# Task item
After counting the lines below that hold the word "name", reply with the count and nothing else.

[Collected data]
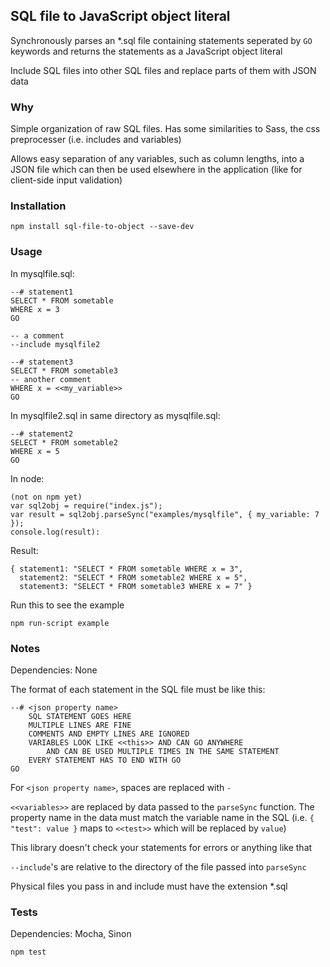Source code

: 
## SQL file to JavaScript object literal

Synchronously parses an *.sql file containing statements seperated by `GO` keywords and returns the statements as a JavaScript object literal

Include SQL files into other SQL files and replace parts of them with JSON data

### Why

Simple organization of raw SQL files.  Has some similarities to Sass, the css preprocesser (i.e. includes and variables)

Allows easy separation of any variables, such as column lengths, into a JSON file which
can then be used elsewhere in the application (like for client-side input validation)

### Installation

    npm install sql-file-to-object --save-dev


### Usage

In mysqlfile.sql:

    --# statement1
    SELECT * FROM sometable
    WHERE x = 3
    GO

    -- a comment
    --include mysqlfile2

    --# statement3
    SELECT * FROM sometable3
    -- another comment
    WHERE x = <<my_variable>>
    GO
    
In mysqlfile2.sql in same directory as mysqlfile.sql:

    --# statement2
    SELECT * FROM sometable2
    WHERE x = 5
    GO

In node:

    (not on npm yet)
    var sql2obj = require("index.js");
    var result = sql2obj.parseSync("examples/mysqlfile", { my_variable: 7 });    
    console.log(result):

Result: 

    { statement1: "SELECT * FROM sometable WHERE x = 3",
      statement2: "SELECT * FROM sometable2 WHERE x = 5",
      statement3: "SELECT * FROM sometable3 WHERE x = 7" }

Run this to see the example

    npm run-script example

### Notes

Dependencies: None

The format of each statement in the SQL file must be like this:

    --# <json property name>
        SQL STATEMENT GOES HERE
        MULTIPLE LINES ARE FINE
        COMMENTS AND EMPTY LINES ARE IGNORED
        VARIABLES LOOK LIKE <<this>> AND CAN GO ANYWHERE
            AND CAN BE USED MULTIPLE TIMES IN THE SAME STATEMENT
        EVERY STATEMENT HAS TO END WITH GO
    GO

For `<json property name>`, spaces are replaced with `-`

`<<variables>>` are replaced by data passed to the `parseSync` function.  The property name in the data
must match the variable name in the SQL (i.e. `{ "test": value }` maps to `<<test>>` which will be replaced by `value`)

This library doesn't check your statements for errors or anything like that

`--include`'s are relative to the directory of the file passed into `parseSync`

Physical files you pass in and include must have the extension *.sql

### Tests

Dependencies: Mocha, Sinon

    npm test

# Result
4